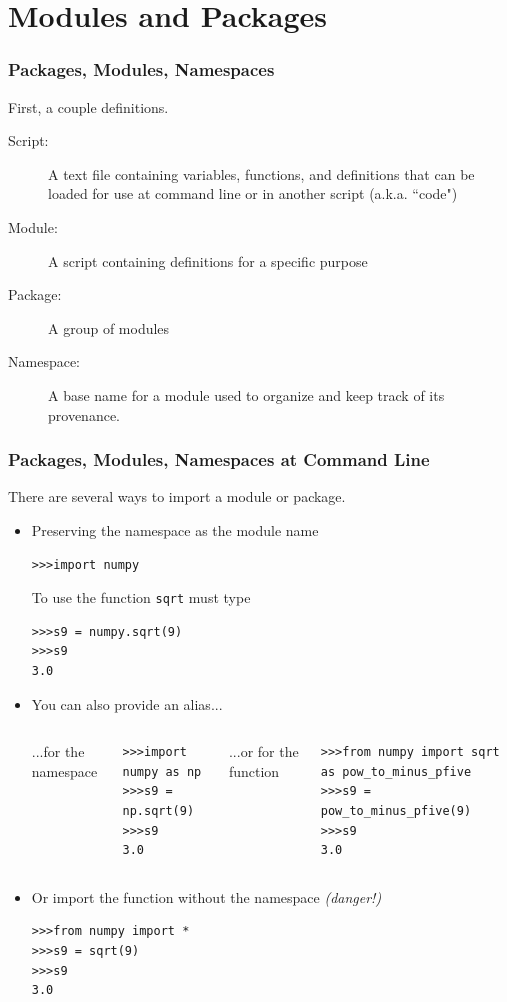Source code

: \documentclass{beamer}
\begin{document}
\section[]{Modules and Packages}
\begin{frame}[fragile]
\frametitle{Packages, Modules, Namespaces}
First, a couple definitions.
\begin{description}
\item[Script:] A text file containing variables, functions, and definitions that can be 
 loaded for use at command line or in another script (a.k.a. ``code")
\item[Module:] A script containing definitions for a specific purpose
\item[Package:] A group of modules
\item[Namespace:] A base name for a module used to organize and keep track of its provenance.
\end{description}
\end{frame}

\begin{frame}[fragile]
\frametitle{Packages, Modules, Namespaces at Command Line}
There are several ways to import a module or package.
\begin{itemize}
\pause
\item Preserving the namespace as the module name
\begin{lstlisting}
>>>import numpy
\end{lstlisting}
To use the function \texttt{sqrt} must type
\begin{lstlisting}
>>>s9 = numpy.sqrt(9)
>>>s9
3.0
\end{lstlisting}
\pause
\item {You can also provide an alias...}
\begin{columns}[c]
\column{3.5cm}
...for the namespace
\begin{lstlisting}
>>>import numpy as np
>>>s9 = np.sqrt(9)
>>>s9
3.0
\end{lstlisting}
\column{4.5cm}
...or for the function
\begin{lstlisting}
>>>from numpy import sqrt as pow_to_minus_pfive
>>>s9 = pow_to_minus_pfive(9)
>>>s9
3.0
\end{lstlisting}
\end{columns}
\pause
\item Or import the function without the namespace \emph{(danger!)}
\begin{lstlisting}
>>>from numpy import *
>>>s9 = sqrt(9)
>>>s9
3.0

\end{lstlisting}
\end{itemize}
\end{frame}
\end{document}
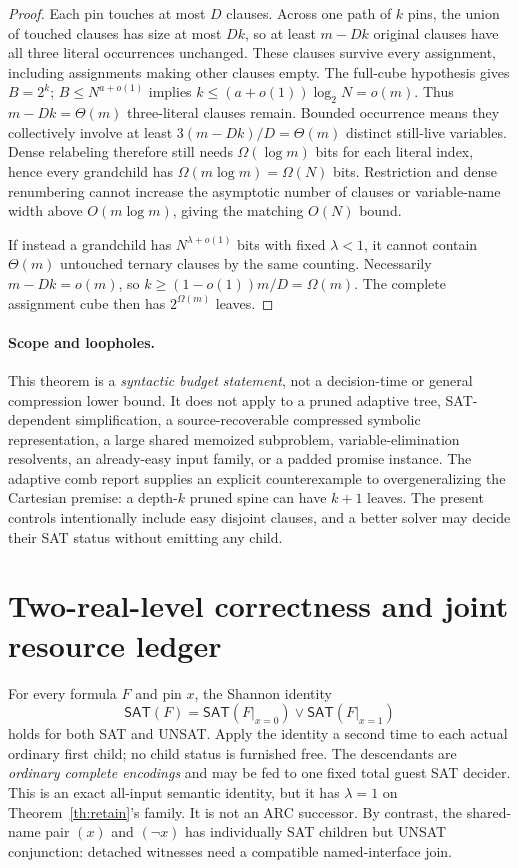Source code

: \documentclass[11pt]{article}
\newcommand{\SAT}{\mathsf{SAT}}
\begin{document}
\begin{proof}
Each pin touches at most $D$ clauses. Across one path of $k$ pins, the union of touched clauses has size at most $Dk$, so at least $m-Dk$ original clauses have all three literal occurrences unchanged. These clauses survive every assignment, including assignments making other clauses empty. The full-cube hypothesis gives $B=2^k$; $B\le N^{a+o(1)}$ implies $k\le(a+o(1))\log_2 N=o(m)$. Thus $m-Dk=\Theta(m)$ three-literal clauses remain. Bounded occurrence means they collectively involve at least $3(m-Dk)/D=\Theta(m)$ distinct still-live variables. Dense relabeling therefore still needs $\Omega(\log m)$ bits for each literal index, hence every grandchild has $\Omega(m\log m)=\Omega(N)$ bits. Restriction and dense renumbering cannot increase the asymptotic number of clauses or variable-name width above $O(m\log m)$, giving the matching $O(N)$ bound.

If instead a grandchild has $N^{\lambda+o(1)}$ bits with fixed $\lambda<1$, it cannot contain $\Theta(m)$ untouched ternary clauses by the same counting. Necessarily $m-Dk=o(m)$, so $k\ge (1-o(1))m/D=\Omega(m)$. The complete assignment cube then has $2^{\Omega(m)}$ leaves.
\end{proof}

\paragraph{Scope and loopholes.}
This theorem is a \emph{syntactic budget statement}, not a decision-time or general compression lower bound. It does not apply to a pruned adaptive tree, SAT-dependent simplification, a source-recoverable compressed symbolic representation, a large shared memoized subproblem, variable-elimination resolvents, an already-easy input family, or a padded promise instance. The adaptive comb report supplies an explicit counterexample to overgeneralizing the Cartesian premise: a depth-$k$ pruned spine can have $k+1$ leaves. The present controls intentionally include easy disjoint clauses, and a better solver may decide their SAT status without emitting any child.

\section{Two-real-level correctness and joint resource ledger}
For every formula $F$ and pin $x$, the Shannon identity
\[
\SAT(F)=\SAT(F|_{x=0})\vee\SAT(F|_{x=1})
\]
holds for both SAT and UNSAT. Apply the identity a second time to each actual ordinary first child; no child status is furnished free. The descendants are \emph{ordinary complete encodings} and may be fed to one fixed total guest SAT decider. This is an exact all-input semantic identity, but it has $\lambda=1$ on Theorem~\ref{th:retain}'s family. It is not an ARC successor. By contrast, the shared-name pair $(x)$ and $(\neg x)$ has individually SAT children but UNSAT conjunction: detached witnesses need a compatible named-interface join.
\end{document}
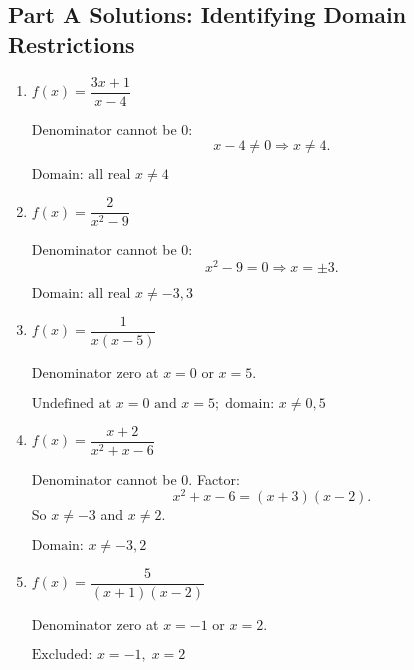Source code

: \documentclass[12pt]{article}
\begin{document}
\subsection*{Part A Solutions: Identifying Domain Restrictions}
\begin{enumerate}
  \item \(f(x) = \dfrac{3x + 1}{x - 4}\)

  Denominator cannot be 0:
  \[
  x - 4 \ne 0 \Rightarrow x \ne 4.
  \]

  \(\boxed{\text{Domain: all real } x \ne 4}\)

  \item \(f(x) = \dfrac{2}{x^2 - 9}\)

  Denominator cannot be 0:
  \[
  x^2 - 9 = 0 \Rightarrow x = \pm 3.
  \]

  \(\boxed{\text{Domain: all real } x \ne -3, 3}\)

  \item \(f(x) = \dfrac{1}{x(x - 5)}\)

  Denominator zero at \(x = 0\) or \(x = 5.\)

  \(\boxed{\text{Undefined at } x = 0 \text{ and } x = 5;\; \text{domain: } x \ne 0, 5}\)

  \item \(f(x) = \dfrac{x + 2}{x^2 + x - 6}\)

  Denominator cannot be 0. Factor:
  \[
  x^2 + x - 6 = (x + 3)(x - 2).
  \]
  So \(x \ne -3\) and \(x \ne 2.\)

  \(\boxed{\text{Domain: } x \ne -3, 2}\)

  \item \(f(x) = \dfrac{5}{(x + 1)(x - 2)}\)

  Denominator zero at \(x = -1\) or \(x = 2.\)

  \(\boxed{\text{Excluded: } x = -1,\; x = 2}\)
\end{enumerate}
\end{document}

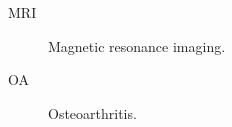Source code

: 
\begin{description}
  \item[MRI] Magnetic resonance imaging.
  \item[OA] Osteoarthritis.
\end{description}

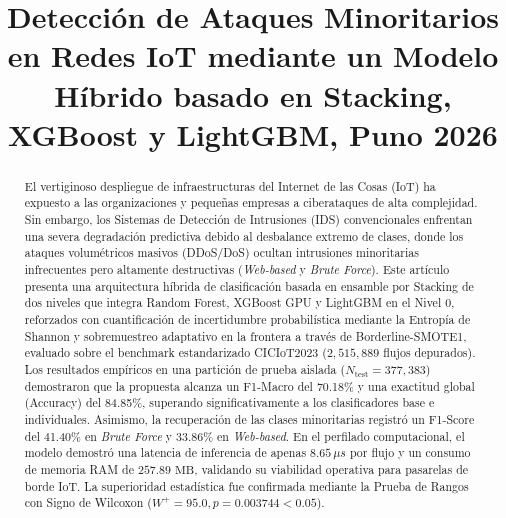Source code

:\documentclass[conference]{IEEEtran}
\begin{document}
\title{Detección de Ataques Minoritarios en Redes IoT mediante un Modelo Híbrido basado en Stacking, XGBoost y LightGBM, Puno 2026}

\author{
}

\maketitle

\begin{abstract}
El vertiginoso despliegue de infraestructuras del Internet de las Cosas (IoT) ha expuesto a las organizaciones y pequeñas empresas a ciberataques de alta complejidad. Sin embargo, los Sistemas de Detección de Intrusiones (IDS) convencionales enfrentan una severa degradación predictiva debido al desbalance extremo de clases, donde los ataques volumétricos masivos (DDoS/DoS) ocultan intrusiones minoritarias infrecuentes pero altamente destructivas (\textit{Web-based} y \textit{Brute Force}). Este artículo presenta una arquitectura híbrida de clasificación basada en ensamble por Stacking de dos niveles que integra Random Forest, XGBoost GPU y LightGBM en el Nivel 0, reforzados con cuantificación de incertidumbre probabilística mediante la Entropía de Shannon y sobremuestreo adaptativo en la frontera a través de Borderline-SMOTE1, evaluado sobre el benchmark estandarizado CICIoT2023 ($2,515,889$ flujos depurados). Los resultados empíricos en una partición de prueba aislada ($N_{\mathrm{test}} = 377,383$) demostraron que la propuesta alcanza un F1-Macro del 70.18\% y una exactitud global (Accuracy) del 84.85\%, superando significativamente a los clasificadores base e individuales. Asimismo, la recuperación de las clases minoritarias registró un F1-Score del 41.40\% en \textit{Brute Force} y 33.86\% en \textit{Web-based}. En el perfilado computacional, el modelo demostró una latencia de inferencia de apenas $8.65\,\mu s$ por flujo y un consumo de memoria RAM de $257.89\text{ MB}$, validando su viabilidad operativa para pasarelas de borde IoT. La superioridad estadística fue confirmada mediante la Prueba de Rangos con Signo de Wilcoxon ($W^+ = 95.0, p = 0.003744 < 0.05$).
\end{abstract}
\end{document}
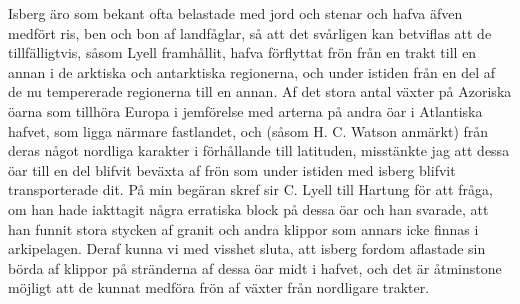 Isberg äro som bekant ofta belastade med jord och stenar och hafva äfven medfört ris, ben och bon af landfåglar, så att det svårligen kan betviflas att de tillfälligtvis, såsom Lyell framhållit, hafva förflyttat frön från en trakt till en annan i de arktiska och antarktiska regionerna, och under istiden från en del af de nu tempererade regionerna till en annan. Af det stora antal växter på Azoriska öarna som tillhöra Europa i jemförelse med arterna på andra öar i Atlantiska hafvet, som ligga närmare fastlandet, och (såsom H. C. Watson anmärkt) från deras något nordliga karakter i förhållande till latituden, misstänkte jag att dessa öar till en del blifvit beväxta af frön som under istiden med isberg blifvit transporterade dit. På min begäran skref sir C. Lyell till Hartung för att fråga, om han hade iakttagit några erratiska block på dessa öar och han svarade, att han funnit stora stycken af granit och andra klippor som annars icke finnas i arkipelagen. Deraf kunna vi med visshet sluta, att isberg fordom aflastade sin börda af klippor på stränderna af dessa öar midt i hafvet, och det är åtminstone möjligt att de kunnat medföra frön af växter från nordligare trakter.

● ● ● ●

◆ ACTIVITY ◆
Your answer is the exact run of lines above from the one with "numpy import *" through the one with "This theorem is", both ends included, minus any picture.

◆ RESULT OF THE EXERCISE ◆
>>>from numpy import *
>>>s9 = sqrt(9)
>>>s9
3.0

\end{lstlisting}
\end{itemize}
\end{frame}
\end{document}
Source code

: \documentclass[11pt]{article}
\newcommand{\SAT}{\mathsf{SAT}}
\begin{document}
\begin{proof}
Each pin touches at most $D$ clauses. Across one path of $k$ pins, the union of touched clauses has size at most $Dk$, so at least $m-Dk$ original clauses have all three literal occurrences unchanged. These clauses survive every assignment, including assignments making other clauses empty. The full-cube hypothesis gives $B=2^k$; $B\le N^{a+o(1)}$ implies $k\le(a+o(1))\log_2 N=o(m)$. Thus $m-Dk=\Theta(m)$ three-literal clauses remain. Bounded occurrence means they collectively involve at least $3(m-Dk)/D=\Theta(m)$ distinct still-live variables. Dense relabeling therefore still needs $\Omega(\log m)$ bits for each literal index, hence every grandchild has $\Omega(m\log m)=\Omega(N)$ bits. Restriction and dense renumbering cannot increase the asymptotic number of clauses or variable-name width above $O(m\log m)$, giving the matching $O(N)$ bound.

If instead a grandchild has $N^{\lambda+o(1)}$ bits with fixed $\lambda<1$, it cannot contain $\Theta(m)$ untouched ternary clauses by the same counting. Necessarily $m-Dk=o(m)$, so $k\ge (1-o(1))m/D=\Omega(m)$. The complete assignment cube then has $2^{\Omega(m)}$ leaves.
\end{proof}

\paragraph{Scope and loopholes.}
This theorem is a \emph{syntactic budget statement}, not a decision-time or general compression lower bound. It does not apply to a pruned adaptive tree, SAT-dependent simplification, a source-recoverable compressed symbolic representation, a large shared memoized subproblem, variable-elimination resolvents, an already-easy input family, or a padded promise instance. The adaptive comb report supplies an explicit counterexample to overgeneralizing the Cartesian premise: a depth-$k$ pruned spine can have $k+1$ leaves. The present controls intentionally include easy disjoint clauses, and a better solver may decide their SAT status without emitting any child.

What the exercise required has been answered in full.